Rivers came to lunch at the Reform on Tuesday. He and Shufflebotham were talking about miners' eye diseases, etc. and Rivers said that the danger factor on the nervous system had never been properly taken into account. Shufflebotham said that he had been preaching it for years. Shuff said that you could always distinguish miners from potters on their way to early morning work. Miners had an apprehensive look. Potters would whistle on their way to work; miners never. It appears that someone has just pointed out in The Times that if you put the mines in order of frequency of accidents, and also in majorities for strikes. the two lists coincide! All this of course, so far as the miners are concerned, is chiefly subconscious. Shuff said that of course boys voted for strikes. They had not had time to become accustomed to the danger, and the instinctive reactions were very strong.

See also 'Laughing gas?', February 14th., -
http://earnoldbennett.blogspot.co.uk/2013/02/laughing-gas.html

W H R Rivers
William Halse Rivers Rivers, FRCP, FRS, (1864 -1922) was an English anthropologist, neurologist, ethnologist and psychiatrist, best known for his work with shell-shocked soldiers during World War I. Rivers' most famous patient was the poet Siegfried Sassoon. He is also famous for his participation in the Torres Straits expedition of 1898, and his consequent seminal work on the subject of kinship. Sassoon was deeply saddened by the death of his father figure and collapsed at his funeral. His loss prompted him to write two poignant poems about the man he had grown to love: "To A Very Wise Man" and "Revisitation".




I got frightened about the opening of my novel "Mr. Prohack" yesterday.

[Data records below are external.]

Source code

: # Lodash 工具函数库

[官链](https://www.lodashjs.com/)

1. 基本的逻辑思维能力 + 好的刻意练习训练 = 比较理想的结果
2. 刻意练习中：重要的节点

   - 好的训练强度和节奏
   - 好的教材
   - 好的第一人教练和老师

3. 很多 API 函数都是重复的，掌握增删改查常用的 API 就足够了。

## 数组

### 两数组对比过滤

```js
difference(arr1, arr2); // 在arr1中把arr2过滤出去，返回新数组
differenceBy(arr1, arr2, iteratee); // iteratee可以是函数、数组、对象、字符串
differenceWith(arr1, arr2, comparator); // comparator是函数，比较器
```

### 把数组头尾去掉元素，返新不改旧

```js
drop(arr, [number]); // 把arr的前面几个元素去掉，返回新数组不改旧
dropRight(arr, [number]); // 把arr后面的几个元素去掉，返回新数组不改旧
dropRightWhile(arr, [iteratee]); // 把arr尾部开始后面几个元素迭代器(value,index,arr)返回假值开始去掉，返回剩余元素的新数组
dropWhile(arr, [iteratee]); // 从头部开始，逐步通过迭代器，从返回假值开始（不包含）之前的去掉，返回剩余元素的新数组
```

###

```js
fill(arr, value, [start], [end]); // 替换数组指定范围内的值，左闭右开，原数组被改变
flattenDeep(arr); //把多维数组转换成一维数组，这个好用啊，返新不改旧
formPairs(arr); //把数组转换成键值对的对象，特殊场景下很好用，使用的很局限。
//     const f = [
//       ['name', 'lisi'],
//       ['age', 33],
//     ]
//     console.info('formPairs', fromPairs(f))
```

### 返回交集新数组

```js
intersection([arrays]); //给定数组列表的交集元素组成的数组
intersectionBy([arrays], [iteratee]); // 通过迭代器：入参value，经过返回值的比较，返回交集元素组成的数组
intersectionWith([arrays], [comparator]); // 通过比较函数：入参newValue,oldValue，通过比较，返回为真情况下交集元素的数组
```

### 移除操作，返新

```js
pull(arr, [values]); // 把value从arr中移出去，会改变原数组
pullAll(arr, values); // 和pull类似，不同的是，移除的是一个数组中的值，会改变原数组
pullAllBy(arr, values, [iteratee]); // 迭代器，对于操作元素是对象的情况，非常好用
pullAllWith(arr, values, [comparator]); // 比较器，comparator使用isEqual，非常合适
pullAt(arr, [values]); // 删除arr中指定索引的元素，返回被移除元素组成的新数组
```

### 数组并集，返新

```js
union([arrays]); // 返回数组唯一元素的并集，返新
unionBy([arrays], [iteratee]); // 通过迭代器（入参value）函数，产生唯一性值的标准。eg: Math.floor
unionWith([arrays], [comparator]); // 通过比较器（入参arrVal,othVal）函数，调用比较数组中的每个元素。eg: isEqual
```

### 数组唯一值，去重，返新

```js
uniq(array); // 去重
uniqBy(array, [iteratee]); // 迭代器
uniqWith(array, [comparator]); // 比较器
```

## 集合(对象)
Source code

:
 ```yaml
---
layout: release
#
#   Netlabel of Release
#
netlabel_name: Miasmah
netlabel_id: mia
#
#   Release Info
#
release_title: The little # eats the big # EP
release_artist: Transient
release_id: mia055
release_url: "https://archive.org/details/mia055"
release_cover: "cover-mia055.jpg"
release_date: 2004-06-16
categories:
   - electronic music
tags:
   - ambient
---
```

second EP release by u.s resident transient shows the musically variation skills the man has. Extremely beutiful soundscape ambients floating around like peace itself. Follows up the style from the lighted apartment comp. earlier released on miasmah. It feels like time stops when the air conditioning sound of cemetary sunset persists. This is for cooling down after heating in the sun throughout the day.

But on reading it through I thought it wasn't so bad.

Additionally for October 21st., see 'Getting ready to write' -
http://earnoldbennett.blogspot.co.uk/2012/10/getting-ready-to-write.html

I find that if I am to begin my new novel, "Clayhanger", on 1st Jan. 1910, I must make a series of preliminary enquiries. I do this perhaps at the rate of half an hour or an hour a day. I have read "When I was a Child", and all I need of Shaw's "North Staffordshire Potteries", and tonight I re-read the "social and Industrial" section of the Victoria History, which contains a few juicy items that I can use. I work on the plot itself about once a week when I have an hour and feel like it.